GOAL OF THE EXERCISE
Output the entries that follow character for character. Leave every image out.

※

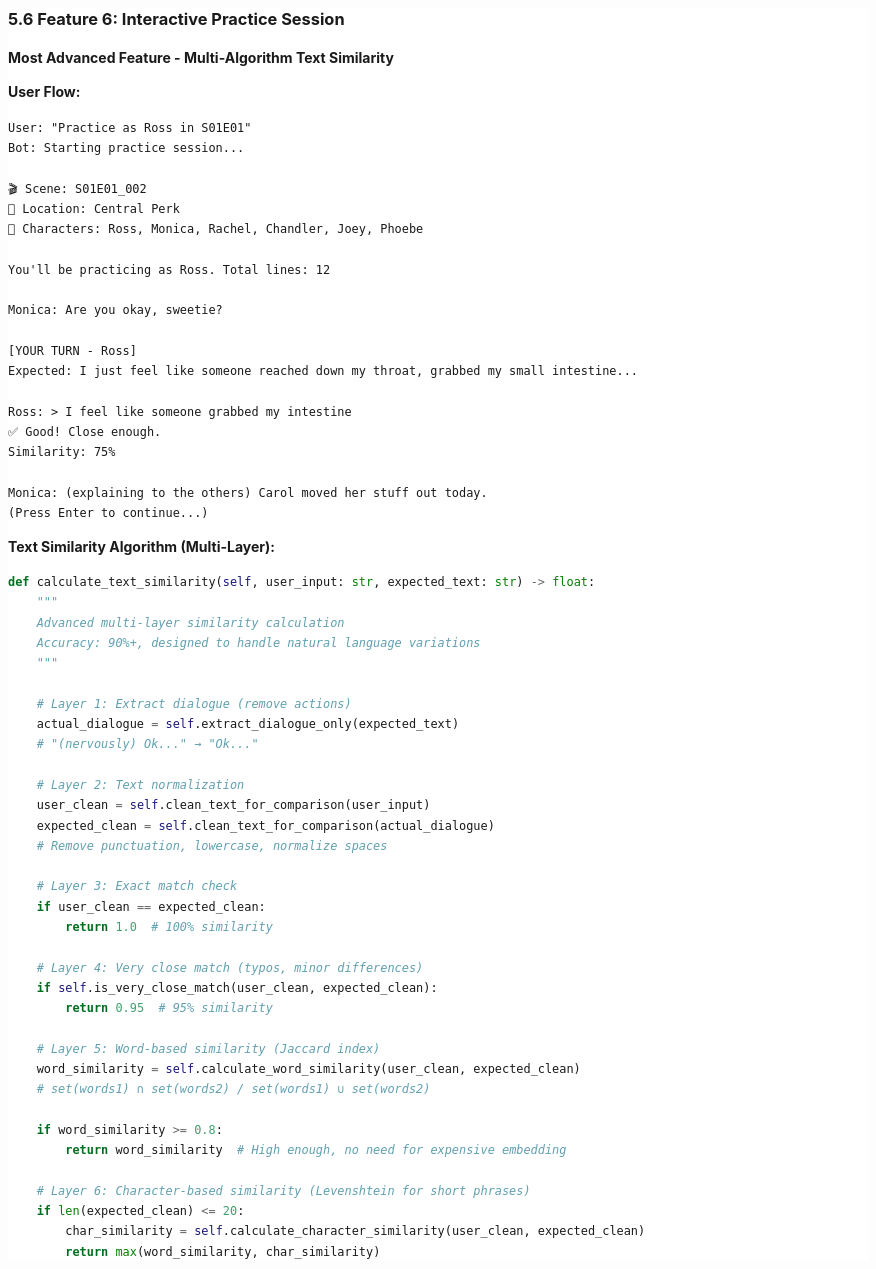 ### 5.6 Feature 6: Interactive Practice Session

**Most Advanced Feature - Multi-Algorithm Text Similarity**

**User Flow:**

```
User: "Practice as Ross in S01E01"
Bot: Starting practice session...

🎬 Scene: S01E01_002
📍 Location: Central Perk
👥 Characters: Ross, Monica, Rachel, Chandler, Joey, Phoebe

You'll be practicing as Ross. Total lines: 12

Monica: Are you okay, sweetie?

[YOUR TURN - Ross]
Expected: I just feel like someone reached down my throat, grabbed my small intestine...

Ross: > I feel like someone grabbed my intestine
✅ Good! Close enough.
Similarity: 75%

Monica: (explaining to the others) Carol moved her stuff out today.
(Press Enter to continue...)
```

**Text Similarity Algorithm (Multi-Layer):**

```python
def calculate_text_similarity(self, user_input: str, expected_text: str) -> float:
    """
    Advanced multi-layer similarity calculation
    Accuracy: 90%+, designed to handle natural language variations
    """

    # Layer 1: Extract dialogue (remove actions)
    actual_dialogue = self.extract_dialogue_only(expected_text)
    # "(nervously) Ok..." → "Ok..."

    # Layer 2: Text normalization
    user_clean = self.clean_text_for_comparison(user_input)
    expected_clean = self.clean_text_for_comparison(actual_dialogue)
    # Remove punctuation, lowercase, normalize spaces

    # Layer 3: Exact match check
    if user_clean == expected_clean:
        return 1.0  # 100% similarity

    # Layer 4: Very close match (typos, minor differences)
    if self.is_very_close_match(user_clean, expected_clean):
        return 0.95  # 95% similarity

    # Layer 5: Word-based similarity (Jaccard index)
    word_similarity = self.calculate_word_similarity(user_clean, expected_clean)
    # set(words1) ∩ set(words2) / set(words1) ∪ set(words2)

    if word_similarity >= 0.8:
        return word_similarity  # High enough, no need for expensive embedding

    # Layer 6: Character-based similarity (Levenshtein for short phrases)
    if len(expected_clean) <= 20:
        char_similarity = self.calculate_character_similarity(user_clean, expected_clean)
        return max(word_similarity, char_similarity)
```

※

WRITTEN REPLY
 ### 5.6 Feature 6: Interactive Practice Session

**Most Advanced Feature - Multi-Algorithm Text Similarity**

**User Flow:**

```
User: "Practice as Ross in S01E01"
Bot: Starting practice session...

🎬 Scene: S01E01_002
📍 Location: Central Perk
👥 Characters: Ross, Monica, Rachel, Chandler, Joey, Phoebe

You'll be practicing as Ross. Total lines: 12

Monica: Are you okay, sweetie?

[YOUR TURN - Ross]
Expected: I just feel like someone reached down my throat, grabbed my small intestine...

Ross: > I feel like someone grabbed my intestine
✅ Good! Close enough.
Similarity: 75%

Monica: (explaining to the others) Carol moved her stuff out today.
(Press Enter to continue...)
```

**Text Similarity Algorithm (Multi-Layer):**

```python
def calculate_text_similarity(self, user_input: str, expected_text: str) -> float:
    """
    Advanced multi-layer similarity calculation
    Accuracy: 90%+, designed to handle natural language variations
    """

    # Layer 1: Extract dialogue (remove actions)
    actual_dialogue = self.extract_dialogue_only(expected_text)
    # "(nervously) Ok..." → "Ok..."

    # Layer 2: Text normalization
    user_clean = self.clean_text_for_comparison(user_input)
    expected_clean = self.clean_text_for_comparison(actual_dialogue)
    # Remove punctuation, lowercase, normalize spaces

    # Layer 3: Exact match check
    if user_clean == expected_clean:
        return 1.0  # 100% similarity

    # Layer 4: Very close match (typos, minor differences)
    if self.is_very_close_match(user_clean, expected_clean):
        return 0.95  # 95% similarity

    # Layer 5: Word-based similarity (Jaccard index)
    word_similarity = self.calculate_word_similarity(user_clean, expected_clean)
    # set(words1) ∩ set(words2) / set(words1) ∪ set(words2)

    if word_similarity >= 0.8:
        return word_similarity  # High enough, no need for expensive embedding

    # Layer 6: Character-based similarity (Levenshtein for short phrases)
    if len(expected_clean) <= 20:
        char_similarity = self.calculate_character_similarity(user_clean, expected_clean)
        return max(word_similarity, char_similarity)
```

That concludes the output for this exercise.